天子这一番长叹让王子腾内心更是翻涌无比,他心知当今天子最是喜玄近道的,皆为求得那长生之法,就连内阁首辅张大人每每劝谏,都少不得被一通训斥。王子腾又联想起先前宫中传出天子圣体违和的消息,更觉燥热难耐。
“王大人?”内相刘岩瞧着王子腾走了神,迟迟不说话,便出声好意提醒道。
“陛下夜召臣入宫,臣因不知何故,是才心神不宁。臣自知北疆战事失利,亦是有罪,加之臣那不孝子口不择言,于金殿之上狂悖恣意,如非陛下宽厚仁德,臣满门势必会断于他手。方闻陛下喟叹之言,有落寞寂寥之意,臣怕......”
话音方落,一小太监匆匆而来,禀报说是御膳已备好,请天子移驾偏殿。
一旁的刘岩也抓住机会,进言道:“主子,今儿天热,奴才记得御膳房特意替主子备了一道清热解暑的渴饮,名字叫什么‘玉津霜露’,说是比那去年底下进上来的‘木樨清露’和‘玫瑰清露’更上一筹。”
天子睨了一眼王子腾,鼻中发出一声轻哼后径自去了偏殿。
王子腾独留原地,不敢妄动,生怕再触怒天颜。
又过了一会儿,刘岩亲自找了过来,上来就责怪道:“哎哟,王大人呐。您说您怎么一点眼力劲都没有,主子今儿可不是听你诉苦的。”说罢,又要将先前王子腾偷偷塞给他的一张足额银票如数奉还。王子腾哪里不知刘岩的话外之音,当先一步又掏了一张,请教道:“还望内相大人提点。”
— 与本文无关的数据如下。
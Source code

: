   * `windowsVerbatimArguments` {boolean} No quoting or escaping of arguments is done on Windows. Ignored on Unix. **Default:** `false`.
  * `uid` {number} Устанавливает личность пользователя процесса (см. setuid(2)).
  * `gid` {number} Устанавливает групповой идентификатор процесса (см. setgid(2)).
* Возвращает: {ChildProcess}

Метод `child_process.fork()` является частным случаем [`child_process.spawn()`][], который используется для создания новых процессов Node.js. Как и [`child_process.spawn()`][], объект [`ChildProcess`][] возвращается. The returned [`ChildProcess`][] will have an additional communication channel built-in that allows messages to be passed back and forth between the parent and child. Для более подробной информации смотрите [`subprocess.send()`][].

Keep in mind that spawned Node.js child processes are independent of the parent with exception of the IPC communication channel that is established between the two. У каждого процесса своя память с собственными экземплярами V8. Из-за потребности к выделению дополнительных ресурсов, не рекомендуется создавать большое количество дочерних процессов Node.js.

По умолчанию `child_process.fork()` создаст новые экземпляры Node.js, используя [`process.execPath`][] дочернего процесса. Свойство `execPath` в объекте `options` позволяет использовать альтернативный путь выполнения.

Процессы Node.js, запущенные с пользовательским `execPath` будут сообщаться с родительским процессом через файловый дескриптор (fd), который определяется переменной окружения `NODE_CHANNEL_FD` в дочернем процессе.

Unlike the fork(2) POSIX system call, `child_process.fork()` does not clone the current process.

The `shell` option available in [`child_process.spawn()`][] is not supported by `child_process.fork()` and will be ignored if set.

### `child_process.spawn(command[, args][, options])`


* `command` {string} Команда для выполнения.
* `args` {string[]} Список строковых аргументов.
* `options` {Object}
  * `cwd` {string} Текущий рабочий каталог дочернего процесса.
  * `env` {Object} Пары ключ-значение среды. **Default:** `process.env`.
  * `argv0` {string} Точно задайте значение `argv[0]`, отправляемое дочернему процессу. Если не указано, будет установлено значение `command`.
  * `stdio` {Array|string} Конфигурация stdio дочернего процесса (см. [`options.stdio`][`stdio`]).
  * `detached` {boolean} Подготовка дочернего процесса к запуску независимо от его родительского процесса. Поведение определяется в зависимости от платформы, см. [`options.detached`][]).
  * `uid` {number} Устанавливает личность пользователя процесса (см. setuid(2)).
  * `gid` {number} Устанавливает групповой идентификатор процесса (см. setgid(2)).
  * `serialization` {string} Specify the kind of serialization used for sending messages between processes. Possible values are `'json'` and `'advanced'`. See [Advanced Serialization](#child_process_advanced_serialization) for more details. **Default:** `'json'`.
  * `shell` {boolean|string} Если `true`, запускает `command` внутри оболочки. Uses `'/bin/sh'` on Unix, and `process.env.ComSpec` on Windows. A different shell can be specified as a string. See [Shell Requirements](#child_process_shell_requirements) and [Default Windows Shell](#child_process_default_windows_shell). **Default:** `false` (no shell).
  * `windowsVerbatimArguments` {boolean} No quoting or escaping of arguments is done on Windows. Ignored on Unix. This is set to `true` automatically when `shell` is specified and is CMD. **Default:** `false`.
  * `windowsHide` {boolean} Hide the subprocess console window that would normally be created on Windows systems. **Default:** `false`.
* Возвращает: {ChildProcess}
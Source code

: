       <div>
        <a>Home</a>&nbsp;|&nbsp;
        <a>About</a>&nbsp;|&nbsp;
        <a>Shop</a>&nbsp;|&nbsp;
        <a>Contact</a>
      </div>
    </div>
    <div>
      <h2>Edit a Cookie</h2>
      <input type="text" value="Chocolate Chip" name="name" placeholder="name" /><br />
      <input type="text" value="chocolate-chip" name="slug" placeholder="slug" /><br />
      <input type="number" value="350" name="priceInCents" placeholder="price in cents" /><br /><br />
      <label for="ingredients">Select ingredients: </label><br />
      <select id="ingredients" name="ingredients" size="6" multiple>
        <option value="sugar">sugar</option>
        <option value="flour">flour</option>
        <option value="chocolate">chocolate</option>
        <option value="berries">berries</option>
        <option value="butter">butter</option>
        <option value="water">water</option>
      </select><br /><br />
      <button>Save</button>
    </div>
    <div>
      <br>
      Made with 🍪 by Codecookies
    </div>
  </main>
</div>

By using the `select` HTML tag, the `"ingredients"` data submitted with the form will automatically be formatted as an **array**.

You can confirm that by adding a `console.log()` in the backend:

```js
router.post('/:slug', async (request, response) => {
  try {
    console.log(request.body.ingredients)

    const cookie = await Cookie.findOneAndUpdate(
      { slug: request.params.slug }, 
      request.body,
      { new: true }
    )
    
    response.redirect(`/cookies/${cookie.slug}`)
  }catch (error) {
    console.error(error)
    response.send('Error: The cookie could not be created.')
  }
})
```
“王大人也太客气了,奴才不过一个四品之职,何敢提点大人。今儿主子心情甚好,至于让大人入宫,大人理当把握机会才是,何以说那些不如意的话。你且先随我入偏殿,彼时见机行事。”
王子腾不敢怠慢,只点头称是,刘岩进了偏殿。其时,天子早已落座,似笑非笑的睨着王子腾,一旁另有数名太监正按部就班的查验膳食,直到一太监回禀结果,天子才复开口命道:“给王大人端把椅子来!”